Four thousand SCA/ICD advocates were needed in a month’s time. Without existing groups dedicated to the prevention of SCA, the Internet provided a cost-effective recruitment solution, but we needed to rapidly educate site visitors and convert them into advocates. It was important that MDT have control over site content while remaining largely “behind the scenes.” Any direct links to lobbying efforts could potentially put the company in a tenuous position.
The campaign’s overarching goal was to expand Medicare ICD reimbursement for patients with risk factors like those in the SCD-HeFT trial; however, the Internet component had several measurable sub-objectives:
Establish a grassroots community of 4,000 – 10,000 politically active advocates with a vested interest in SCA prevention and ICD advocacy by March 2004 (prior to the announcement of SCD-HeFT results at a major medical meeting) and mobilize grassroots constituency to send 700 letters to members of Congress as a “call to action” for ICD reimbursement at key campaign milestones (100 letters at SCA Forum; 300 letters at Prevent SCA Day; 300 letters at CMS decision)

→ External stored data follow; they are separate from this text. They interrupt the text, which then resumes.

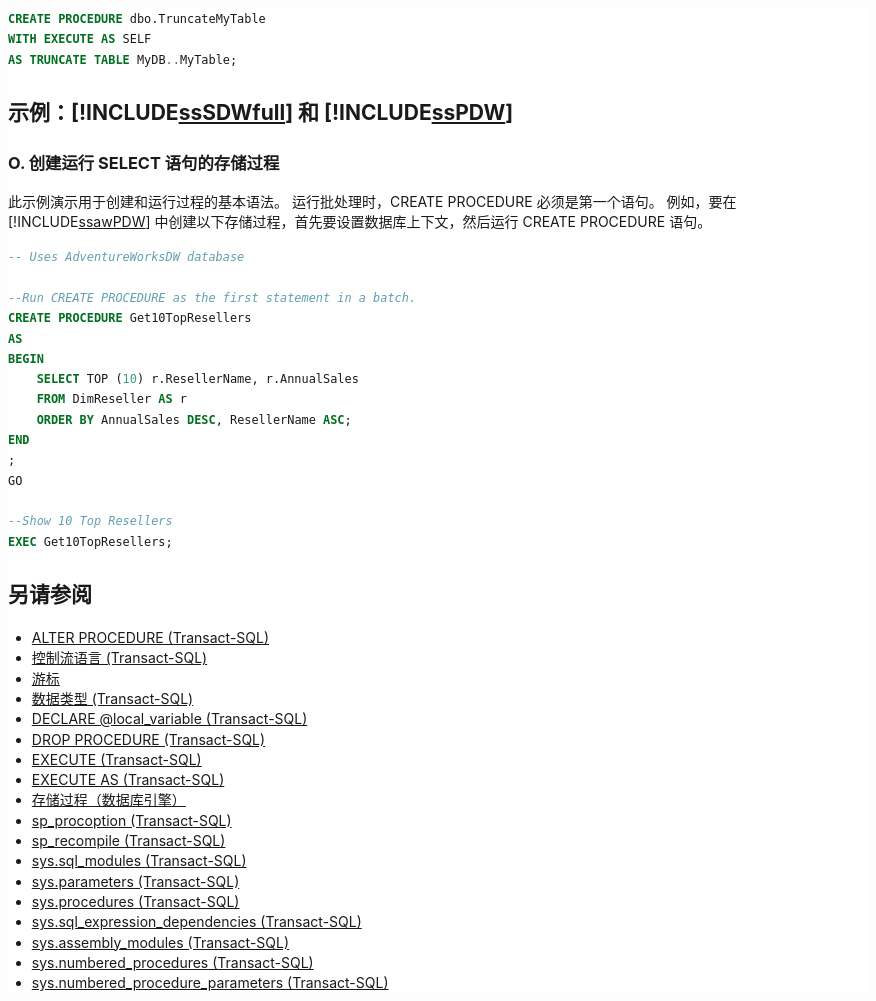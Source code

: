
 ```sql
CREATE PROCEDURE dbo.TruncateMyTable
WITH EXECUTE AS SELF
AS TRUNCATE TABLE MyDB..MyTable;
```

## <a name="examples-sssdwfull-and-sspdw"></a>示例：[!INCLUDE[ssSDWfull](../../includes/sssdwfull-md.md)] 和 [!INCLUDE[ssPDW](../../includes/sspdw-md.md)]

### <a name="o-create-a-stored-procedure-that-runs-a-select-statement"></a>O. 创建运行 SELECT 语句的存储过程

此示例演示用于创建和运行过程的基本语法。 运行批处理时，CREATE PROCEDURE 必须是第一个语句。 例如，要在 [!INCLUDE[ssawPDW](../../includes/ssawpdw-md.md)] 中创建以下存储过程，首先要设置数据库上下文，然后运行 CREATE PROCEDURE 语句。

```sql
-- Uses AdventureWorksDW database

--Run CREATE PROCEDURE as the first statement in a batch.
CREATE PROCEDURE Get10TopResellers
AS
BEGIN
    SELECT TOP (10) r.ResellerName, r.AnnualSales
    FROM DimReseller AS r
    ORDER BY AnnualSales DESC, ResellerName ASC;
END
;
GO

--Show 10 Top Resellers
EXEC Get10TopResellers;
```

## <a name="see-also"></a>另请参阅

- [ALTER PROCEDURE (Transact-SQL)](../../t-sql/statements/alter-procedure-transact-sql.md)
- [控制流语言 (Transact-SQL)](~/t-sql/language-elements/control-of-flow.md)
- [游标](../../relational-databases/cursors.md)
- [数据类型 (Transact-SQL)](../../t-sql/data-types/data-types-transact-sql.md)
- [DECLARE @local_variable (Transact-SQL)](../../t-sql/language-elements/declare-local-variable-transact-sql.md)
- [DROP PROCEDURE (Transact-SQL)](../../t-sql/statements/drop-procedure-transact-sql.md)
- [EXECUTE (Transact-SQL)](../../t-sql/language-elements/execute-transact-sql.md)
- [EXECUTE AS (Transact-SQL)](../../t-sql/statements/execute-as-transact-sql.md)
- [存储过程（数据库引擎）](../../relational-databases/stored-procedures/stored-procedures-database-engine.md)
- [sp_procoption (Transact-SQL)](../../relational-databases/system-stored-procedures/sp-procoption-transact-sql.md)
- [sp_recompile (Transact-SQL)](../../relational-databases/system-stored-procedures/sp-recompile-transact-sql.md)
- [sys.sql_modules (Transact-SQL)](../../relational-databases/system-catalog-views/sys-sql-modules-transact-sql.md)
- [sys.parameters (Transact-SQL)](../../relational-databases/system-catalog-views/sys-parameters-transact-sql.md)
- [sys.procedures (Transact-SQL)](../../relational-databases/system-catalog-views/sys-procedures-transact-sql.md)
- [sys.sql_expression_dependencies (Transact-SQL)](../../relational-databases/system-catalog-views/sys-sql-expression-dependencies-transact-sql.md)
- [sys.assembly_modules (Transact-SQL)](../../relational-databases/system-catalog-views/sys-assembly-modules-transact-sql.md)
- [sys.numbered_procedures (Transact-SQL)](../../relational-databases/system-catalog-views/sys-numbered-procedures-transact-sql.md)
- [sys.numbered_procedure_parameters (Transact-SQL)](../../relational-databases/system-catalog-views/sys-numbered-procedure-parameters-transact-sql.md)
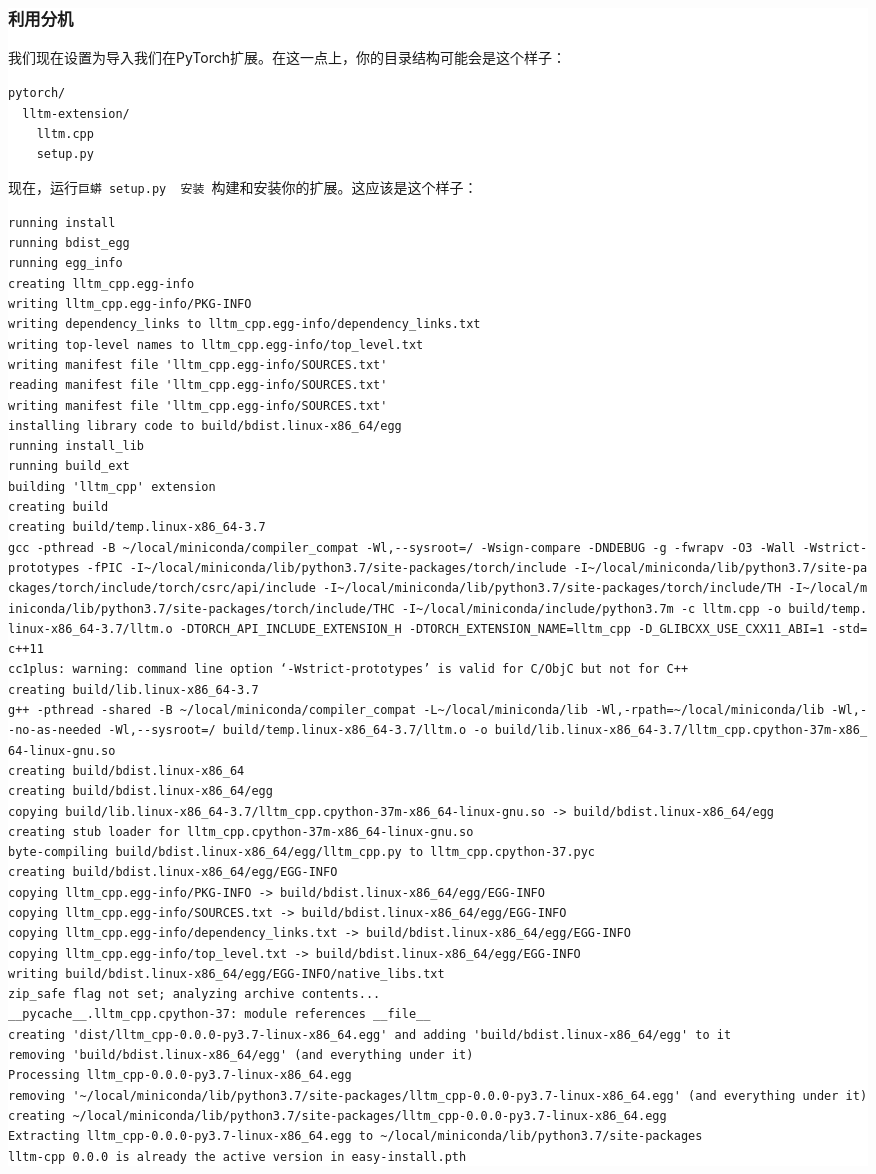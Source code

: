 ### 利用分机

我们现在设置为导入我们在PyTorch扩展。在这一点上，你的目录结构可能会是这个样子：

    
    
    pytorch/
      lltm-extension/
        lltm.cpp
        setup.py
    

现在，运行`巨蟒 setup.py  安装 `构建和安装你的扩展。这应该是这个样子：

    
    
    running install
    running bdist_egg
    running egg_info
    creating lltm_cpp.egg-info
    writing lltm_cpp.egg-info/PKG-INFO
    writing dependency_links to lltm_cpp.egg-info/dependency_links.txt
    writing top-level names to lltm_cpp.egg-info/top_level.txt
    writing manifest file 'lltm_cpp.egg-info/SOURCES.txt'
    reading manifest file 'lltm_cpp.egg-info/SOURCES.txt'
    writing manifest file 'lltm_cpp.egg-info/SOURCES.txt'
    installing library code to build/bdist.linux-x86_64/egg
    running install_lib
    running build_ext
    building 'lltm_cpp' extension
    creating build
    creating build/temp.linux-x86_64-3.7
    gcc -pthread -B ~/local/miniconda/compiler_compat -Wl,--sysroot=/ -Wsign-compare -DNDEBUG -g -fwrapv -O3 -Wall -Wstrict-prototypes -fPIC -I~/local/miniconda/lib/python3.7/site-packages/torch/include -I~/local/miniconda/lib/python3.7/site-packages/torch/include/torch/csrc/api/include -I~/local/miniconda/lib/python3.7/site-packages/torch/include/TH -I~/local/miniconda/lib/python3.7/site-packages/torch/include/THC -I~/local/miniconda/include/python3.7m -c lltm.cpp -o build/temp.linux-x86_64-3.7/lltm.o -DTORCH_API_INCLUDE_EXTENSION_H -DTORCH_EXTENSION_NAME=lltm_cpp -D_GLIBCXX_USE_CXX11_ABI=1 -std=c++11
    cc1plus: warning: command line option ‘-Wstrict-prototypes’ is valid for C/ObjC but not for C++
    creating build/lib.linux-x86_64-3.7
    g++ -pthread -shared -B ~/local/miniconda/compiler_compat -L~/local/miniconda/lib -Wl,-rpath=~/local/miniconda/lib -Wl,--no-as-needed -Wl,--sysroot=/ build/temp.linux-x86_64-3.7/lltm.o -o build/lib.linux-x86_64-3.7/lltm_cpp.cpython-37m-x86_64-linux-gnu.so
    creating build/bdist.linux-x86_64
    creating build/bdist.linux-x86_64/egg
    copying build/lib.linux-x86_64-3.7/lltm_cpp.cpython-37m-x86_64-linux-gnu.so -> build/bdist.linux-x86_64/egg
    creating stub loader for lltm_cpp.cpython-37m-x86_64-linux-gnu.so
    byte-compiling build/bdist.linux-x86_64/egg/lltm_cpp.py to lltm_cpp.cpython-37.pyc
    creating build/bdist.linux-x86_64/egg/EGG-INFO
    copying lltm_cpp.egg-info/PKG-INFO -> build/bdist.linux-x86_64/egg/EGG-INFO
    copying lltm_cpp.egg-info/SOURCES.txt -> build/bdist.linux-x86_64/egg/EGG-INFO
    copying lltm_cpp.egg-info/dependency_links.txt -> build/bdist.linux-x86_64/egg/EGG-INFO
    copying lltm_cpp.egg-info/top_level.txt -> build/bdist.linux-x86_64/egg/EGG-INFO
    writing build/bdist.linux-x86_64/egg/EGG-INFO/native_libs.txt
    zip_safe flag not set; analyzing archive contents...
    __pycache__.lltm_cpp.cpython-37: module references __file__
    creating 'dist/lltm_cpp-0.0.0-py3.7-linux-x86_64.egg' and adding 'build/bdist.linux-x86_64/egg' to it
    removing 'build/bdist.linux-x86_64/egg' (and everything under it)
    Processing lltm_cpp-0.0.0-py3.7-linux-x86_64.egg
    removing '~/local/miniconda/lib/python3.7/site-packages/lltm_cpp-0.0.0-py3.7-linux-x86_64.egg' (and everything under it)
    creating ~/local/miniconda/lib/python3.7/site-packages/lltm_cpp-0.0.0-py3.7-linux-x86_64.egg
    Extracting lltm_cpp-0.0.0-py3.7-linux-x86_64.egg to ~/local/miniconda/lib/python3.7/site-packages
    lltm-cpp 0.0.0 is already the active version in easy-install.pth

Given tight deadlines, it was decided to redesign an existing educational Web site operated by Medtronic (www.fastheartbeat.com), to identify, educate, categorize and mobilize SCA/ICD advocates nationwide. MDT/GCI worked with Grassroots Enterprises to develop a reconfiguration plan that would shift the site focus from education to recruitment in order to better foster information exchange and issue advocacy. A combination of interactive design, content changes and sophisticated tracking software were proposed to attract attention and create a compelling call to action. Finally, it was agreed to rename the site PreventSCA.com to ensure consistency of message, underscore the campaign’s call to action and create a connection to the condition (most people didn’t realize that a fast heart beat led to SCA).
Life-saving ICDs had been available for 12 years with virtually no public awareness and support. MDT/GCI conducted two rounds of research with ICD patients and potential victims of SCA to refine ICD messaging. Findings from this seminal research shaped MDT/GCI positioning and are reflected in all campaign resources/materials and Web site content.
MDT/GCI identified four key milestones as measurement markers to evaluate success and provide motivational landmarks for the team – the ACC data release in March, SCA Congressional Forum in July, Prevent SCA Day and the preliminary Medicare reimbursement decision in September. The goal was to finish recruitment by March and then have advocates send letters demonstrating support to their members of Congress at the three remaining campaign milestones.
Although sheer numbers were important, mobilization of advocates from key targeted Congressional districts was essential. As part of an overall lobbying effort, MDT/GCI identified key members of Congress who had more influence on Agency, e.g. they held positions on Medicare Congressional committees/leadership positions in Congress, and targeted advocate recruitment in those districts.
As a result of this effort (in concert with other tactics), Medicare issued a positive coverage decision, which expanded reimbursement of ICD therapy to include 85 percent of SCD-HeFT patients. More than 1,300 of these advocates were self-identified heart attack or SCA survivors; these advocates were the most likely to take action because they are at highest risk for SCA, and many have a personal stake in Medicare issues. Grassroots constituency communicated the immediate need for ICD reimbursement to members of Congress and Medicare that shaped the positive coverage decision.